Israeli Bible scholar and linguist

Naftali Herz Tur-Sinai (נפתלי הרץ טור-סיני; born 13 November 1886 – 17 October 1973) was a Bible scholar, author, and linguist instrumental in the revival of the Hebrew language as a modern, spoken language. Tur-Sinai was the first president of the Academy of the Hebrew Language and founder of its Historical Dictionary Project.

==Biography==
Naftali Herz Tur-Sinai was born Harry Torczyner in Lemberg, Kingdom of Galicia, Austria-Hungary (later Lwów, Poland and now Lviv, Ukraine) in 1886. He moved to Vienna, Austria, and then to Berlin, Weimar Republic of Germany in 1919 to be a lecturer at the Hochschule für die Wissenschaft des Judentums (College for Jewish Studies) in Berlin.

He was in Ottoman Palestine from 1910–1912 and participated in founding Rehavia Gymnasium in Jerusalem and Herzliya Hebrew Gymnasium in Tel Aviv in the Mutasarrifate of Jerusalem. He settled in Mandatory Palestine in 1933. He was professor of Semitic languages at the Hebrew University of Jerusalem and a member of the Israel Academy of Sciences and Humanities.

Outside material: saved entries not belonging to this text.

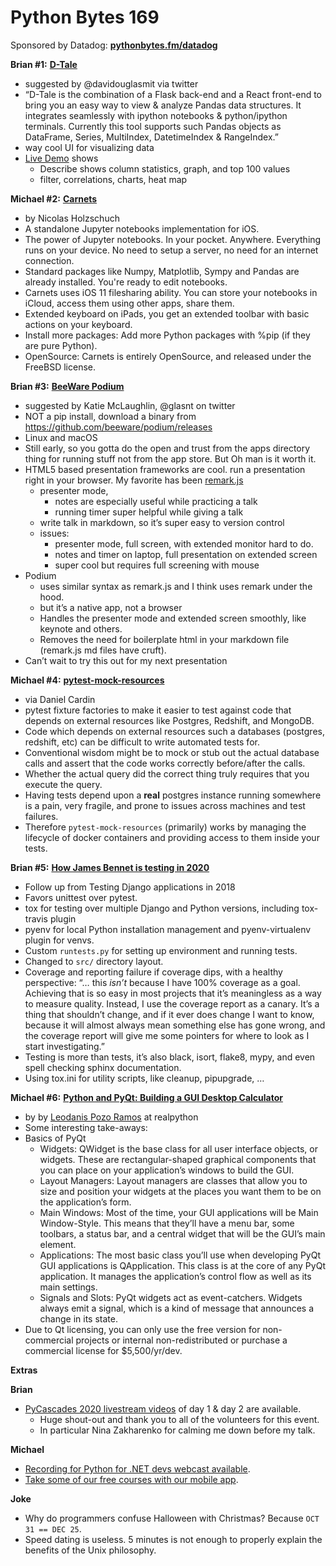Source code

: # Python Bytes 169

Sponsored by Datadog: [**pythonbytes.fm/datadog**](http://pythonbytes.fm/datadog)

**Brian #1:** [**D-Tale**](https://pypi.org/project/dtale/)

- suggested by @davidouglasmit via twitter
- “D-Tale is the combination of a Flask back-end and a React front-end to bring you an easy way to view & analyze Pandas data structures. It integrates seamlessly with ipython notebooks & python/ipython terminals. Currently this tool supports such Pandas objects as DataFrame, Series, MultiIndex, DatetimeIndex & RangeIndex.”
- way cool UI for visualizing data
- [Live Demo](http://andrewschonfeld.pythonanywhere.com/) shows
	- Describe shows column statistics, graph, and top 100 values
	- filter, correlations, charts, heat map

**Michael #2:** [**Carnets**](https://holzschu.github.io/Carnets_Jupyter/)

- by Nicolas Holzschuch
- A standalone Jupyter notebooks implementation for iOS.
- The power of Jupyter notebooks. In your pocket. Anywhere. Everything runs on your device. No need to setup a server, no need for an internet connection.
- Standard packages like Numpy, Matplotlib, Sympy and Pandas are already installed. You're ready to edit notebooks.
- Carnets uses iOS 11 filesharing ability. You can store your notebooks in iCloud, access them using other apps, share them.
- Extended keyboard on iPads, you get an extended toolbar with basic actions on your keyboard.
- Install more packages: Add more Python packages with %pip (if they are pure Python).
- OpenSource: Carnets is entirely OpenSource, and released under the FreeBSD license.

**Brian #3:** [**BeeWare Podium**](https://github.com/beeware/podium)

- suggested by Katie McLaughlin, @glasnt on twitter
- NOT a pip install, download a binary from https://github.com/beeware/podium/releases
- Linux and macOS
- Still early, so you gotta do the open and trust from the apps directory thing for running stuff not from the app store. But Oh man is it worth it.
- HTML5 based presentation frameworks are cool. run a presentation right in your browser. My favorite has been [remark.js](https://remarkjs.com/#1)
	- presenter mode, 
		- notes are especially useful while practicing a talk
		- running timer super helpful while giving a talk
	- write talk in markdown, so it’s super easy to version control
	- issues: 
		- presenter mode, full screen, with extended monitor hard to do.
		- notes and timer on laptop, full presentation on extended screen
	    - super cool but requires full screening with mouse 
- Podium 
	- uses similar syntax as remark.js and I think uses remark under the hood.
	- but it’s a native app, not a browser
	- Handles the presenter mode and extended screen smoothly, like keynote and others.
	- Removes the need for boilerplate html in your markdown file (remark.js md files have cruft).
- Can’t wait to try this out for my next presentation

**Michael #4:** [**pytest-mock-resources**](https://github.com/schireson/pytest-mock-resources/)

- via Daniel Cardin
- pytest fixture factories to make it easier to test against code that depends on external resources like Postgres, Redshift, and MongoDB.
- Code which depends on external resources such a databases (postgres, redshift, etc) can be difficult to write automated tests for. 
- Conventional wisdom might be to mock or stub out the actual database calls and assert that the code works correctly before/after the calls.
- Whether the actual query did the correct thing truly requires that you execute the query.
- Having tests depend upon a **real** postgres instance running somewhere is a pain, very fragile, and prone to issues across machines and test failures.
- Therefore `pytest-mock-resources` (primarily) works by managing the lifecycle of docker containers and providing access to them inside your tests.

**Brian #5:** [**How James Bennet is testing in 2020**](https://www.b-list.org/weblog/2020/feb/03/how-im-testing-2020/)

- Follow up from Testing Django applications in 2018
- Favors unittest over pytest. 
- tox for testing over multiple Django and Python versions, including tox-travis plugin 
- pyenv for local Python installation management and pyenv-virtualenv plugin for venvs.
- Custom `runtests.py` for setting up environment and running tests. 
- Changed to `src/` directory layout.
- Coverage and reporting failure if coverage dips, with a healthy perspective: “… this *isn’t* because I have 100% coverage as a goal. Achieving that is so easy in most projects that it’s meaningless as a way to measure quality. Instead, I use the coverage report as a canary. It’s a thing that shouldn’t change, and if it ever does change I want to know, because it will almost always mean something else has gone wrong, and the coverage report will give me some pointers for where to look as I start investigating.”
- Testing is more than tests, it’s also black, isort, flake8, mypy, and even spell checking sphinx documentation.
- Using tox.ini for utility scripts, like cleanup, pipupgrade, …

**Michael #6:** [**Python and PyQt: Building a GUI Desktop Calculator**](https://realpython.com/python-pyqt-gui-calculator/)

- by by [Leodanis Pozo Ramos](https://realpython.com/python-pyqt-gui-calculator/#author) at realpython
- Some interesting take-aways:
- Basics of PyQt
	- Widgets: QWidget is the base class for all user interface objects, or widgets. These are rectangular-shaped graphical components that you can place on your application’s windows to build the GUI. 
	- Layout Managers: Layout managers are classes that allow you to size and position your widgets at the places you want them to be on the application’s form.
	- Main Windows: Most of the time, your GUI applications will be Main Window-Style. This means that they’ll have a menu bar, some toolbars, a status bar, and a central widget that will be the GUI’s main element.
	- Applications: The most basic class you’ll use when developing PyQt GUI applications is QApplication. This class is at the core of any PyQt application. It manages the application’s control flow as well as its main settings.
	- Signals and Slots: PyQt widgets act as event-catchers. Widgets always emit a signal, which is a kind of message that announces a change in its state.
- Due to Qt licensing, you can only use the free version for non-commercial projects or internal non-redistributed or purchase a commercial license for $5,500/yr/dev.

**Extras**

**Brian**

- [PyCascades 2020 livestream videos](https://www.youtube.com/channel/UCtWI06j1EADmEOGj2iJhSyA/videos) of day 1 & day 2 are available.
	- Huge shout-out and thank you to all of the volunteers for this event.
	- In particular Nina Zakharenko for calming me down before my talk.
    

**Michael**

- [Recording for Python for .NET devs webcast available](https://www.crowdcast.io/e/python-for-dotnet-devs-webcast).
- [Take some of our free courses with our mobile app](https://training.talkpython.fm/apps).

**Joke**

- Why do programmers confuse Halloween with Christmas? Because `OCT 31 == DEC 25`.
- Speed dating is useless. 5 minutes is not enough to properly explain the benefits of the Unix philosophy.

He and Eliezer Ben-Yehuda are considered Israel’s two foremost philologists. Tur-Sinai's nephew, Jacques Torczyner, is a former president of the Zionist Organization of America.

==Awards==
- In 1940, Tur-Sinai was awarded the Bialik Prize for Jewish thought.
- In 1956, he was awarded the Israel Prize, for Jewish studies.
- In 1967, he received the Yakir Yerushalayim (Worthy Citizen of Jerusalem) award, the year of the award's inauguration.

==Published works==
Of his many books, those translated into English include The Revival of the Hebrew Language and The Book of Job: A New Commentary. He published a translation of the Tanakh from Hebrew into German. Of the Hebrew dictionary project begun by Eliezer Ben-Yehuda (Dictionary of the Ancient and Modern Hebrew Language, Ben-Yehuda Dictionary), volumes 10-16 as well as the prolegomenon volume (המבוא הגדול) "were edited, updated, and completed" by Tur-Sinai, with the assistance of Dov Jarden, Meir Medan, and others. The sixteenth and final volume was released in 1958, 50 years after Ben Yehuda's first volume was published.